- Task inputs
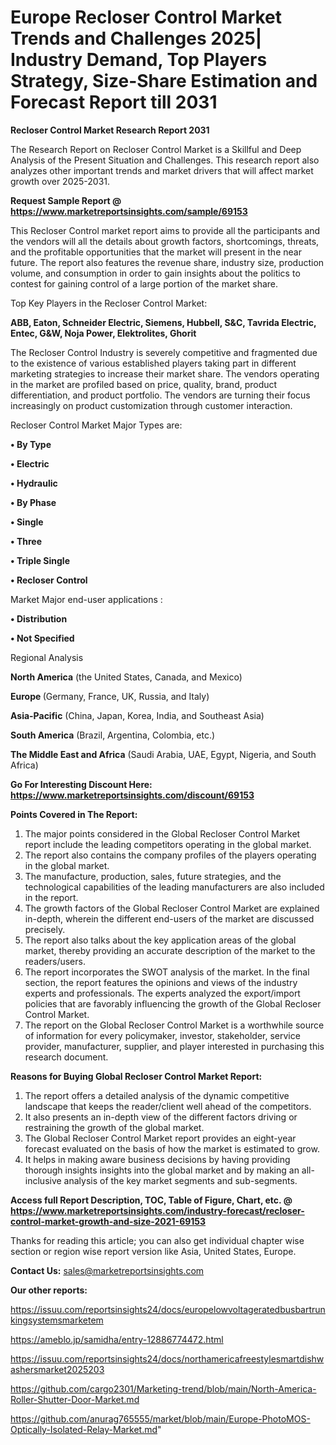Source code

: # Europe Recloser Control Market Trends and Challenges 2025| Industry Demand, Top Players Strategy, Size-Share Estimation and Forecast Report till 2031

<strong>Recloser Control Market Research Report 2031</strong>

The Research Report on Recloser Control Market is a Skillful and Deep Analysis of the Present Situation and Challenges. This research report also analyzes other important trends and market drivers that will affect market growth over 2025-2031.

<strong>Request Sample Report @ <a href=https://www.marketreportsinsights.com/sample/69153>https://www.marketreportsinsights.com/sample/69153</a></strong>

This Recloser Control market report aims to provide all the participants and the vendors will all the details about growth factors, shortcomings, threats, and the profitable opportunities that the market will present in the near future. The report also features the revenue share, industry size, production volume, and consumption in order to gain insights about the politics to contest for gaining control of a large portion of the market share.

Top Key Players in the Recloser Control Market:

<strong>ABB, Eaton, Schneider Electric, Siemens, Hubbell, S&C, Tavrida Electric, Entec, G&W, Noja Power, Elektrolites, Ghorit</strong>

The Recloser Control Industry is severely competitive and fragmented due to the existence of various established players taking part in different marketing strategies to increase their market share. The vendors operating in the market are profiled based on price, quality, brand, product differentiation, and product portfolio. The vendors are turning their focus increasingly on product customization through customer interaction.

Recloser Control Market Major Types are:

<strong>• By Type

• Electric

• Hydraulic

• By Phase

• Single

• Three

• Triple Single

• Recloser Control</strong>

Market Major end-user applications :

<strong>• Distribution

• Not Specified</strong>

Regional Analysis

</u><strong><b>North America</b></strong> (the United States, Canada, and Mexico)

<strong><b>Europe </b></strong>(Germany, France, UK, Russia, and Italy)

<strong><b>Asia-Pacific</b></strong> (China, Japan, Korea, India, and Southeast Asia)

<strong><b>South America</b></strong> (Brazil, Argentina, Colombia, etc.)

<strong><b>The Middle East and Africa</b></strong> (Saudi Arabia, UAE, Egypt, Nigeria, and South Africa)

<strong>Go For Interesting Discount Here: <a href=https://www.marketreportsinsights.com/discount/69153>https://www.marketreportsinsights.com/discount/69153</a></strong>

<strong>Points Covered in The Report:</strong>
<ol>
  <li>The major points considered in the Global Recloser Control Market report include the leading competitors operating in the global market.</li>
  <li>The report also contains the company profiles of the players operating in the global market.</li>
  <li>The manufacture, production, sales, future strategies, and the technological capabilities of the leading manufacturers are also included in the report.</li>
  <li>The growth factors of the Global Recloser Control Market are explained in-depth, wherein the different end-users of the market are discussed precisely.</li>
  <li>The report also talks about the key application areas of the global market, thereby providing an accurate description of the market to the readers/users.</li>
  <li>The report incorporates the SWOT analysis of the market. In the final section, the report features the opinions and views of the industry experts and professionals. The experts analyzed the export/import policies that are favorably influencing the growth of the Global Recloser Control Market.</li>
  <li>The report on the Global Recloser Control Market is a worthwhile source of information for every policymaker, investor, stakeholder, service provider, manufacturer, supplier, and player interested in purchasing this research document.</li>
</ol>
<strong>Reasons for Buying Global Recloser Control Market Report:</strong>

<ol>
  <li>The report offers a detailed analysis of the dynamic competitive landscape that keeps the reader/client well ahead of the competitors.</li>
  <li>It also presents an in-depth view of the different factors driving or restraining the growth of the global market.</li>
  <li>The Global Recloser Control Market report provides an eight-year forecast evaluated on the basis of how the market is estimated to grow.</li>
  <li>It helps in making aware business decisions by having providing thorough insights insights into the global market and by making an all-inclusive analysis of the key market segments and sub-segments.</li>
</ol>
<strong>Access full Report Description, TOC, Table of Figure, Chart, etc. @ <a href=https://www.marketreportsinsights.com/industry-forecast/recloser-control-market-growth-and-size-2021-69153>https://www.marketreportsinsights.com/industry-forecast/recloser-control-market-growth-and-size-2021-69153</a></strong>


Thanks for reading this article; you can also get individual chapter wise section or region wise report version like Asia, United States, Europe.

<strong>Contact Us:</strong>
sales@marketreportsinsights.com

<strong>Our other reports:</strong>

<a href=https://issuu.com/reportsinsights24/docs/europelowvoltageratedbusbartrunkingsystemsmarketem>https://issuu.com/reportsinsights24/docs/europelowvoltageratedbusbartrunkingsystemsmarketem</a>

<a href=https://ameblo.jp/samidha/entry-12886774472.html>https://ameblo.jp/samidha/entry-12886774472.html</a>

<a href=https://issuu.com/reportsinsights24/docs/northamericafreestylesmartdishwashersmarket2025203>https://issuu.com/reportsinsights24/docs/northamericafreestylesmartdishwashersmarket2025203</a>

<a href=https://github.com/cargo2301/Marketing-trend/blob/main/North-America-Roller-Shutter-Door-Market.md>https://github.com/cargo2301/Marketing-trend/blob/main/North-America-Roller-Shutter-Door-Market.md</a>

<a href=https://github.com/anurag765555/market/blob/main/Europe-PhotoMOS-Optically-Isolated-Relay-Market.md>https://github.com/anurag765555/market/blob/main/Europe-PhotoMOS-Optically-Isolated-Relay-Market.md</a>"
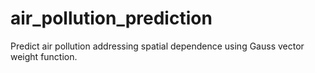 # air_pollution_prediction
Predict air pollution addressing spatial dependence using Gauss vector weight function.

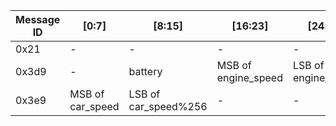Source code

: Message ID | [0:7] | [8:15] | [16:23] | [24:31] |  [32:39] | [40:47] | [48:55] | [56:63]  
|--|--|--|--|--|--|--|--|--|
| 0x21 | - | - | - | - | - | - |SteeringWheelMessage? | - |
| 0x3d9 | - | battery | MSB of engine_speed | LSB of engine_speed | - | - | - | - |
| 0x3e9 | MSB of car_speed | LSB of car_speed%256 | - | - | - | - | - | - |
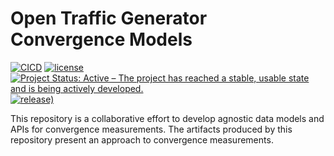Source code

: # Open Traffic Generator Convergence Models

[![CICD](https://github.com/open-traffic-generator/models-convergence/workflows/CICD/badge.svg)](https://github.com/open-traffic-generator/models-convergence/actions)
[![license](https://img.shields.io/badge/license-MIT-green.svg)](https://en.wikipedia.org/wiki/MIT_License)
[![Project Status: Active – The project has reached a stable, usable state and is being actively developed.](https://www.repostatus.org/badges/latest/active.svg)](https://www.repostatus.org/#active)
[![release)](https://img.shields.io/github/v/release/open-traffic-generator/models-convergence)](https://github.com/open-traffic-generator/models-convergence/releases/latest)

This repository is a collaborative effort to develop agnostic data 
models and APIs for convergence measurements. 
The artifacts produced by this repository present an approach to convergence measurements.
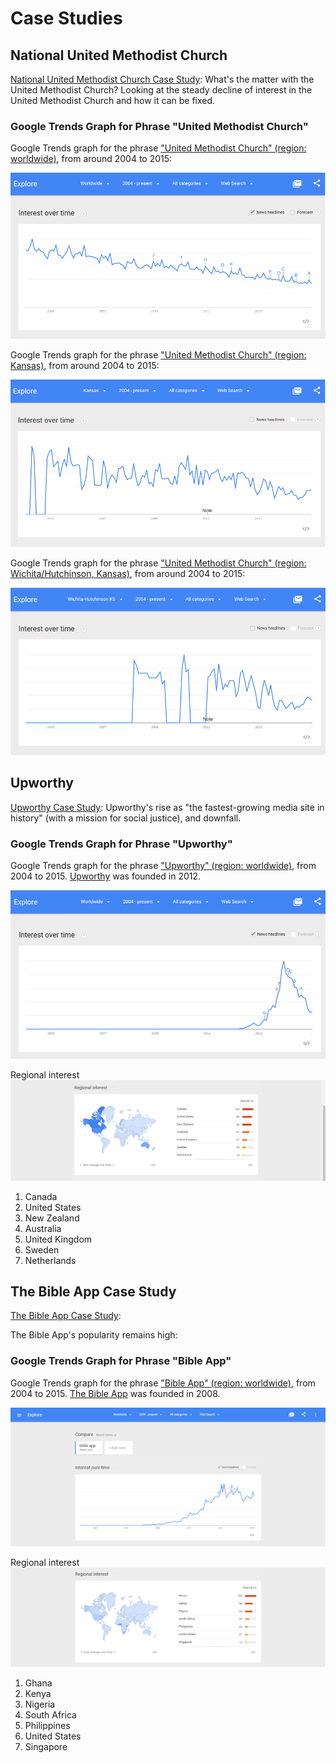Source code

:# Case Studies

## National United Methodist Church

[National United Methodist Church Case Study](national_united_methodist_church.md): What's the matter with the United Methodist Church? Looking at the steady decline of interest in the United Methodist Church and how it can be fixed. 

### Google Trends Graph for Phrase "United Methodist Church"

Google Trends graph for the phrase ["United Methodist Church" (region: worldwide)](http://www.google.com/trends/explore#q=united%20methodist%20church), from around 2004 to 2015: 

![](google-maps-and-trends/google-trends-united-methodist-church-worldwide.png)

Google Trends graph for the phrase ["United Methodist Church" (region: Kansas)](http://www.google.com/trends/explore#geo=US-KS&q=united+methodist+church), from around 2004 to 2015: 

![](google-maps-and-trends/google-trends-united-methodist-church-kansas.png)

Google Trends graph for the phrase ["United Methodist Church" (region: Wichita/Hutchinson, Kansas)](http://www.google.com/trends/explore#geo=US-KS-678&q=united+methodist+church), from around 2004 to 2015: 

![](google-maps-and-trends/google-trends-united-methodist-church-wichita-hutchinson.png)

## Upworthy 

[Upworthy Case Study](upworthy_case_study.md): Upworthy's rise as "the fastest-growing media site in history" (with a mission for social justice), and downfall.

### Google Trends Graph for Phrase "Upworthy"

Google Trends graph for the phrase ["Upworthy" (region: worldwide)](http://www.google.com/trends/explore#q=upworthy), from 2004 to 2015. [Upworthy](http://www.upworthy.com) was founded in 2012. 

![](google-maps-and-trends/google-trends-upworthy-worldwide.png)

Regional interest
![](google-maps-and-trends/google-trends-upworthy-regional-interest.png)

1. Canada
2. United States
3. New Zealand
4. Australia
5. United Kingdom
6. Sweden
7. Netherlands

## The Bible App Case Study

[The Bible App Case Study](the_bible_app_case_study.md): 

The Bible App's popularity remains high:

### Google Trends Graph for Phrase "Bible App"

Google Trends graph for the phrase ["Bible App" (region: worldwide)](http://www.google.com/trends/explore#q=Bible%20App), from 2004 to 2015. [The Bible App](https://www.bible.com/app) was founded in 2008.  

![](google-maps-and-trends/google-trends-the-bible-app.png)

Regional interest
![](google-maps-and-trends/google-trends-the-bible-app-regional-interest.png)

1. Ghana
2. Kenya
3. Nigeria
4. South Africa
5. Philippines
6. United States
7. Singapore
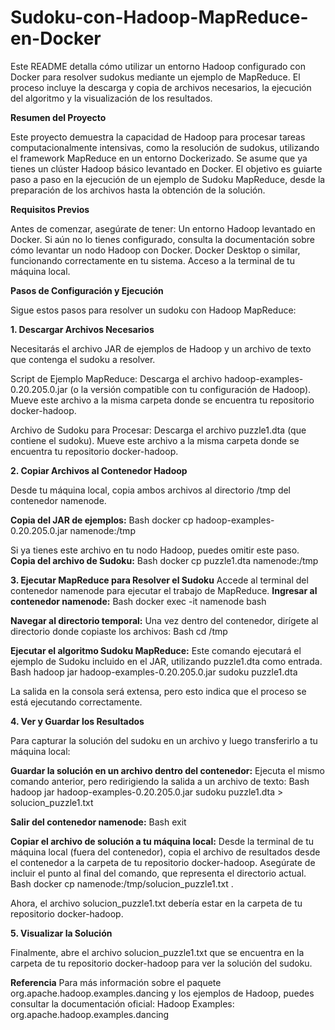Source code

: # **Sudoku-con-Hadoop-MapReduce-en-Docker**


Este README detalla cómo utilizar un entorno Hadoop configurado con Docker para resolver sudokus mediante un ejemplo de MapReduce. El proceso incluye la descarga y copia de archivos necesarios, la ejecución del algoritmo y la visualización de los resultados.

**Resumen del Proyecto**

Este proyecto demuestra la capacidad de Hadoop para procesar tareas computacionalmente intensivas, como la resolución de sudokus, utilizando el framework MapReduce en un entorno Dockerizado. Se asume que ya tienes un clúster Hadoop básico levantado en Docker. El objetivo es guiarte paso a paso en la ejecución de un ejemplo de Sudoku MapReduce, desde la preparación de los archivos hasta la obtención de la solución.

**Requisitos Previos**

Antes de comenzar, asegúrate de tener:
Un entorno Hadoop levantado en Docker. Si aún no lo tienes configurado, consulta la documentación sobre cómo levantar un nodo Hadoop con Docker.
Docker Desktop o similar, funcionando correctamente en tu sistema.
Acceso a la terminal de tu máquina local.

**Pasos de Configuración y Ejecución**

Sigue estos pasos para resolver un sudoku con Hadoop MapReduce:

**1. Descargar Archivos Necesarios**

Necesitarás el archivo JAR de ejemplos de Hadoop y un archivo de texto que contenga el sudoku a resolver.

Script de Ejemplo MapReduce:
Descarga el archivo hadoop-examples-0.20.205.0.jar (o la versión compatible con tu configuración de Hadoop).
Mueve este archivo a la misma carpeta donde se encuentra tu repositorio docker-hadoop.

Archivo de Sudoku para Procesar:
Descarga el archivo puzzle1.dta (que contiene el sudoku).
Mueve este archivo a la misma carpeta donde se encuentra tu repositorio docker-hadoop.

**2. Copiar Archivos al Contenedor Hadoop**

Desde tu máquina local, copia ambos archivos al directorio /tmp del contenedor namenode.

**Copia del JAR de ejemplos:**
Bash
docker cp hadoop-examples-0.20.205.0.jar namenode:/tmp

Si ya tienes este archivo en tu nodo Hadoop, puedes omitir este paso.
**Copia del archivo de Sudoku:**
Bash
docker cp puzzle1.dta namenode:/tmp


**3. Ejecutar MapReduce para Resolver el Sudoku**
Accede al terminal del contenedor namenode para ejecutar el trabajo de MapReduce.
**Ingresar al contenedor namenode:**
Bash
docker exec -it namenode bash


**Navegar al directorio temporal:**
Una vez dentro del contenedor, dirígete al directorio donde copiaste los archivos:
Bash
cd /tmp


**Ejecutar el algoritmo Sudoku MapReduce:**
Este comando ejecutará el ejemplo de Sudoku incluido en el JAR, utilizando puzzle1.dta como entrada.
Bash
hadoop jar hadoop-examples-0.20.205.0.jar sudoku puzzle1.dta

La salida en la consola será extensa, pero esto indica que el proceso se está ejecutando correctamente.

**4. Ver y Guardar los Resultados**

Para capturar la solución del sudoku en un archivo y luego transferirlo a tu máquina local:

**Guardar la solución en un archivo dentro del contenedor:**
Ejecuta el mismo comando anterior, pero redirigiendo la salida a un archivo de texto:
Bash
hadoop jar hadoop-examples-0.20.205.0.jar sudoku puzzle1.dta > solucion_puzzle1.txt


**Salir del contenedor namenode:**
Bash
exit


**Copiar el archivo de solución a tu máquina local:**
Desde la terminal de tu máquina local (fuera del contenedor), copia el archivo de resultados desde el contenedor a la carpeta de tu repositorio docker-hadoop. Asegúrate de incluir el punto al final del comando, que representa el directorio actual.
Bash
docker cp namenode:/tmp/solucion_puzzle1.txt .

Ahora, el archivo solucion_puzzle1.txt debería estar en la carpeta de tu repositorio docker-hadoop.

**5. Visualizar la Solución**

Finalmente, abre el archivo solucion_puzzle1.txt que se encuentra en la carpeta de tu repositorio docker-hadoop para ver la solución del sudoku.

**Referencia**
Para más información sobre el paquete org.apache.hadoop.examples.dancing y los ejemplos de Hadoop, puedes consultar la documentación oficial:
Hadoop Examples: org.apache.hadoop.examples.dancing

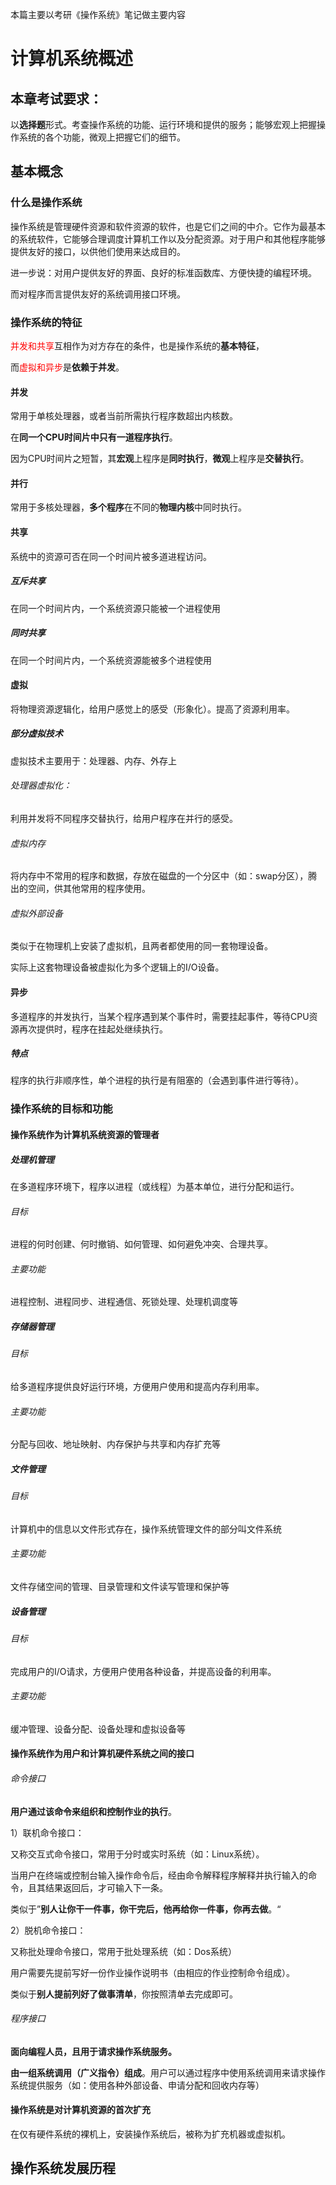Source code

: 本篇主要以考研《操作系统》笔记做主要内容

# 计算机系统概述

## 本章考试要求：

以**选择题**形式。考查操作系统的功能、运行环境和提供的服务；能够宏观上把握操作系统的各个功能，微观上把握它们的细节。

## 基本概念

### 什么是操作系统

操作系统是管理硬件资源和软件资源的软件，也是它们之间的中介。它作为最基本的系统软件，它能够合理调度计算机工作以及分配资源。对于用户和其他程序能够提供友好的接口，以供他们使用来达成目的。

进一步说：对用户提供友好的界面、良好的标准函数库、方便快捷的编程环境。

而对程序而言提供友好的系统调用接口环境。

### 操作系统的特征

<font color=red>并发和共享</font>互相作为对方存在的条件，也是操作系统的**基本特征**，

而<font color=red>虚拟和异步</font>是**依赖于并发**。

#### 并发

常用于单核处理器，或者当前所需执行程序数超出内核数。

在**同一个CPU时间片中只有一道程序执行**。

因为CPU时间片之短暂，其**宏观**上程序是**同时执行**，**微观**上程序是**交替执行**。

#### 并行

常用于多核处理器，**多个程序**在不同的**物理内核**中同时执行。

#### 共享

系统中的资源可否在同一个时间片被多道进程访问。

##### 互斥共享

在同一个时间片内，一个系统资源只能被一个进程使用

##### 同时共享

在同一个时间片内，一个系统资源能被多个进程使用

#### 虚拟

将物理资源逻辑化，给用户感觉上的感受（形象化）。提高了资源利用率。

##### 部分虚拟技术

虚拟技术主要用于：处理器、内存、外存上

###### 处理器虚拟化：

利用并发将不同程序交替执行，给用户程序在并行的感受。

###### 虚拟内存

将内存中不常用的程序和数据，存放在磁盘的一个分区中（如：swap分区），腾出的空间，供其他常用的程序使用。

###### 虚拟外部设备

类似于在物理机上安装了虚拟机，且两者都使用的同一套物理设备。

实际上这套物理设备被虚拟化为多个逻辑上的I/O设备。

#### 异步

多道程序的并发执行，当某个程序遇到某个事件时，需要挂起事件，等待CPU资源再次提供时，程序在挂起处继续执行。

##### 特点

程序的执行非顺序性，单个进程的执行是有阻塞的（会遇到事件进行等待）。

### 操作系统的目标和功能

#### 操作系统作为计算机系统资源的管理者

##### 处理机管理

在多道程序环境下，程序以进程（或线程）为基本单位，进行分配和运行。

###### 目标

进程的何时创建、何时撤销、如何管理、如何避免冲突、合理共享。

###### 主要功能

进程控制、进程同步、进程通信、死锁处理、处理机调度等

##### 存储器管理

###### 目标

给多道程序提供良好运行环境，方便用户使用和提高内存利用率。

###### 主要功能

分配与回收、地址映射、内存保护与共享和内存扩充等

##### 文件管理

###### 目标

计算机中的信息以文件形式存在，操作系统管理文件的部分叫文件系统

###### 主要功能

文件存储空间的管理、目录管理和文件读写管理和保护等

##### 设备管理

###### 目标

完成用户的I/O请求，方便用户使用各种设备，并提高设备的利用率。

###### 主要功能

缓冲管理、设备分配、设备处理和虚拟设备等

#### 操作系统作为用户和计算机硬件系统之间的接口

###### 命令接口

**用户通过该命令来组织和控制作业的执行**。

1）联机命令接口：

又称交互式命令接口，常用于分时或实时系统（如：Linux系统）。

当用户在终端或控制台输入操作命令后，经由命令解释程序解释并执行输入的命令，且其结果返回后，才可输入下一条。

类似于”**别人让你干一件事，你干完后，他再给你一件事，你再去做**。“

2）脱机命令接口：

又称批处理命令接口，常用于批处理系统（如：Dos系统）

用户需要先提前写好一份作业操作说明书（由相应的作业控制命令组成）。

类似于**别人提前列好了做事清单**，你按照清单去完成即可。

###### 程序接口

**面向编程人员，且用于请求操作系统服务。**

**由一组系统调用（广义指令）组成**。用户可以通过程序中使用系统调用来请求操作系统提供服务（如：使用各种外部设备、申请分配和回收内存等）

#### 操作系统是对计算机资源的首次扩充

在仅有硬件系统的裸机上，安装操作系统后，被称为扩充机器或虚拟机。



## 操作系统发展历程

- What the exercise asks
Word for word, restate the lines above from the line containing "Docker Desktop o" through the line containing "Archivo de Sudoku para", with both included and nothing else.

- Response area
Docker Desktop o similar, funcionando correctamente en tu sistema.
Acceso a la terminal de tu máquina local.

**Pasos de Configuración y Ejecución**

Sigue estos pasos para resolver un sudoku con Hadoop MapReduce:

**1. Descargar Archivos Necesarios**

Necesitarás el archivo JAR de ejemplos de Hadoop y un archivo de texto que contenga el sudoku a resolver.

Script de Ejemplo MapReduce:
Descarga el archivo hadoop-examples-0.20.205.0.jar (o la versión compatible con tu configuración de Hadoop).
Mueve este archivo a la misma carpeta donde se encuentra tu repositorio docker-hadoop.

Archivo de Sudoku para Procesar:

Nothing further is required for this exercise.